* [Brief]
If a line of the data contains the word "beta", it is counted; report how many such lines there are and nothing else.

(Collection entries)

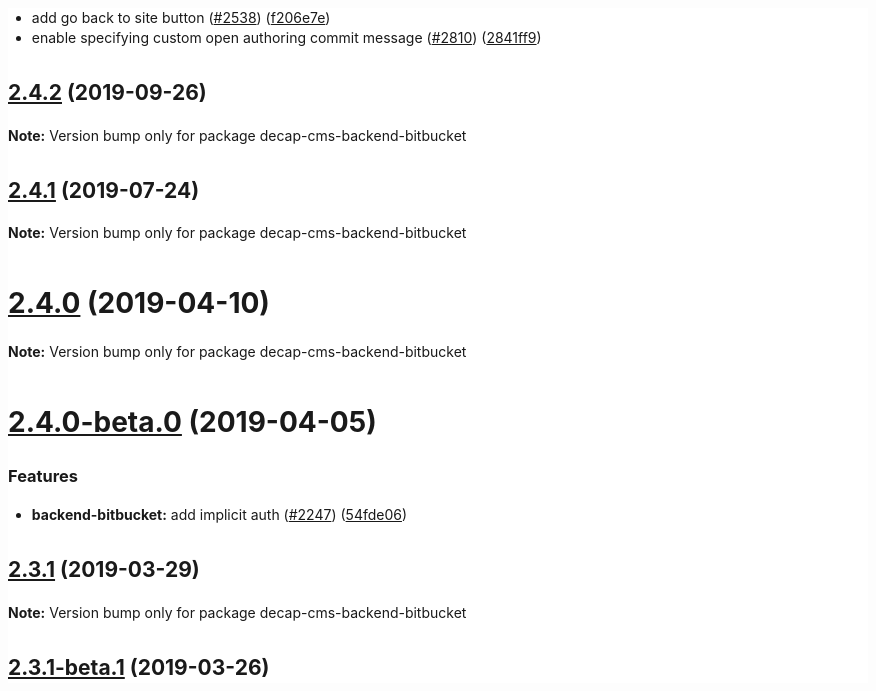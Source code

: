 - add go back to site button ([#2538](https://github.com/decaporg/decap-cms/tree/master/packages/decap-cms-backend-bitbucket/issues/2538)) ([f206e7e](https://github.com/decaporg/decap-cms/tree/master/packages/decap-cms-backend-bitbucket/commit/f206e7e5a13fb48ec6b27dce0dbb3a59b61de8f9))
- enable specifying custom open authoring commit message ([#2810](https://github.com/decaporg/decap-cms/tree/master/packages/decap-cms-backend-bitbucket/issues/2810)) ([2841ff9](https://github.com/decaporg/decap-cms/tree/master/packages/decap-cms-backend-bitbucket/commit/2841ff9ffe58afcf4dba45514a84a262ad370f1d))

## [2.4.2](https://github.com/decaporg/decap-cms/tree/master/packages/decap-cms-backend-bitbucket/compare/decap-cms-backend-bitbucket@2.4.1...decap-cms-backend-bitbucket@2.4.2) (2019-09-26)

**Note:** Version bump only for package decap-cms-backend-bitbucket

## [2.4.1](https://github.com/decaporg/decap-cms/tree/master/packages/decap-cms-backend-bitbucket/compare/decap-cms-backend-bitbucket@2.4.0...decap-cms-backend-bitbucket@2.4.1) (2019-07-24)

**Note:** Version bump only for package decap-cms-backend-bitbucket

# [2.4.0](https://github.com/decaporg/decap-cms/tree/master/packages/decap-cms-backend-bitbucket/compare/decap-cms-backend-bitbucket@2.4.0-beta.0...decap-cms-backend-bitbucket@2.4.0) (2019-04-10)

**Note:** Version bump only for package decap-cms-backend-bitbucket

# [2.4.0-beta.0](https://github.com/decaporg/decap-cms/tree/master/packages/decap-cms-backend-bitbucket/compare/decap-cms-backend-bitbucket@2.3.1...decap-cms-backend-bitbucket@2.4.0-beta.0) (2019-04-05)

### Features

- **backend-bitbucket:** add implicit auth ([#2247](https://github.com/decaporg/decap-cms/tree/master/packages/decap-cms-backend-bitbucket/issues/2247)) ([54fde06](https://github.com/decaporg/decap-cms/tree/master/packages/decap-cms-backend-bitbucket/commit/54fde06))

## [2.3.1](https://github.com/decaporg/decap-cms/tree/master/packages/decap-cms-backend-bitbucket/compare/decap-cms-backend-bitbucket@2.3.1-beta.1...decap-cms-backend-bitbucket@2.3.1) (2019-03-29)

**Note:** Version bump only for package decap-cms-backend-bitbucket

## [2.3.1-beta.1](https://github.com/decaporg/decap-cms/tree/master/packages/decap-cms-backend-bitbucket/compare/decap-cms-backend-bitbucket@2.3.1-beta.0...decap-cms-backend-bitbucket@2.3.1-beta.1) (2019-03-26)
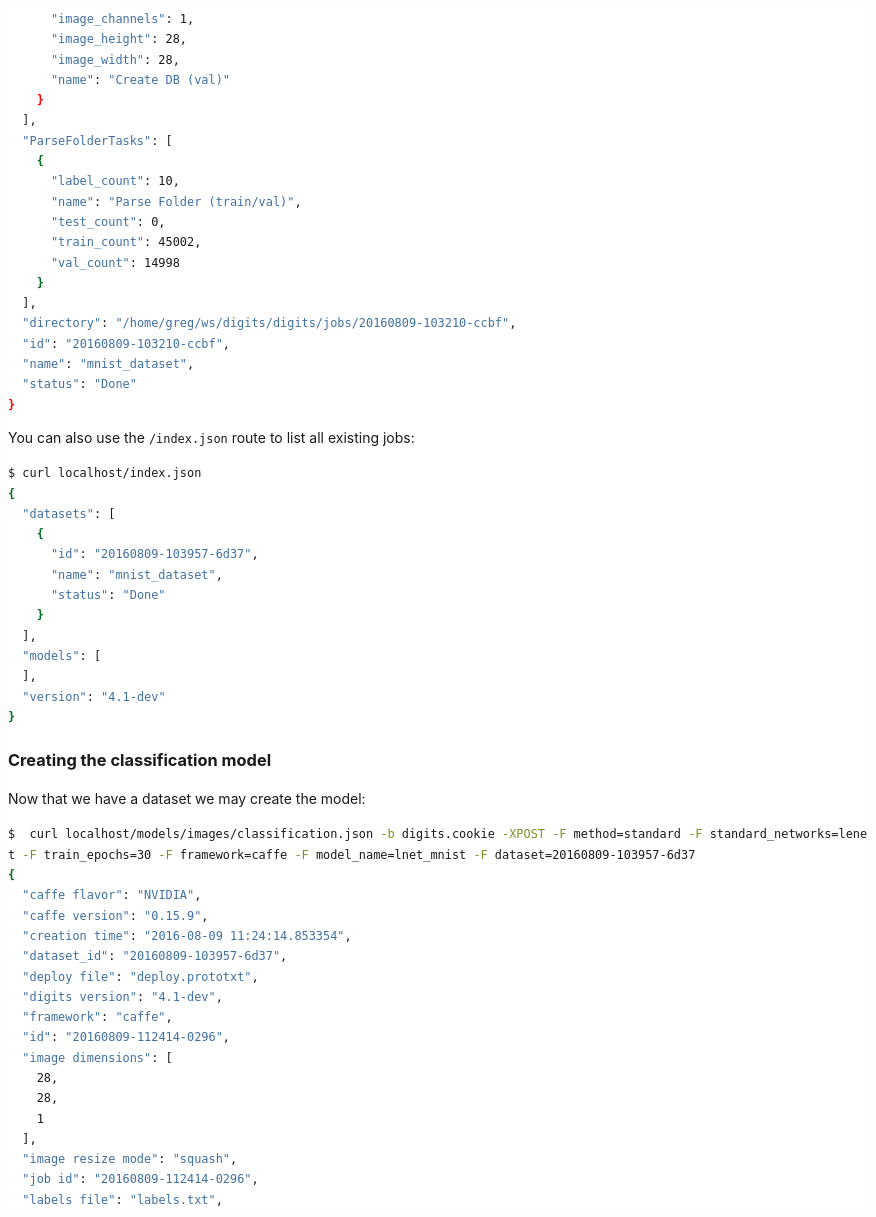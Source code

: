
 ```sh
      "image_channels": 1,
      "image_height": 28,
      "image_width": 28,
      "name": "Create DB (val)"
    }
  ],
  "ParseFolderTasks": [
    {
      "label_count": 10,
      "name": "Parse Folder (train/val)",
      "test_count": 0,
      "train_count": 45002,
      "val_count": 14998
    }
  ],
  "directory": "/home/greg/ws/digits/digits/jobs/20160809-103210-ccbf",
  "id": "20160809-103210-ccbf",
  "name": "mnist_dataset",
  "status": "Done"
}
```

You can also use the `/index.json` route to list all existing jobs:

```sh
$ curl localhost/index.json
{
  "datasets": [
    {
      "id": "20160809-103957-6d37",
      "name": "mnist_dataset",
      "status": "Done"
    }
  ],
  "models": [
  ],
  "version": "4.1-dev"
}
```

### Creating the classification model

Now that we have a dataset we may create the model:

```sh
$  curl localhost/models/images/classification.json -b digits.cookie -XPOST -F method=standard -F standard_networks=lenet -F train_epochs=30 -F framework=caffe -F model_name=lnet_mnist -F dataset=20160809-103957-6d37
{
  "caffe flavor": "NVIDIA",
  "caffe version": "0.15.9",
  "creation time": "2016-08-09 11:24:14.853354",
  "dataset_id": "20160809-103957-6d37",
  "deploy file": "deploy.prototxt",
  "digits version": "4.1-dev",
  "framework": "caffe",
  "id": "20160809-112414-0296",
  "image dimensions": [
    28,
    28,
    1
  ],
  "image resize mode": "squash",
  "job id": "20160809-112414-0296",
  "labels file": "labels.txt",
```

* [Reply]
4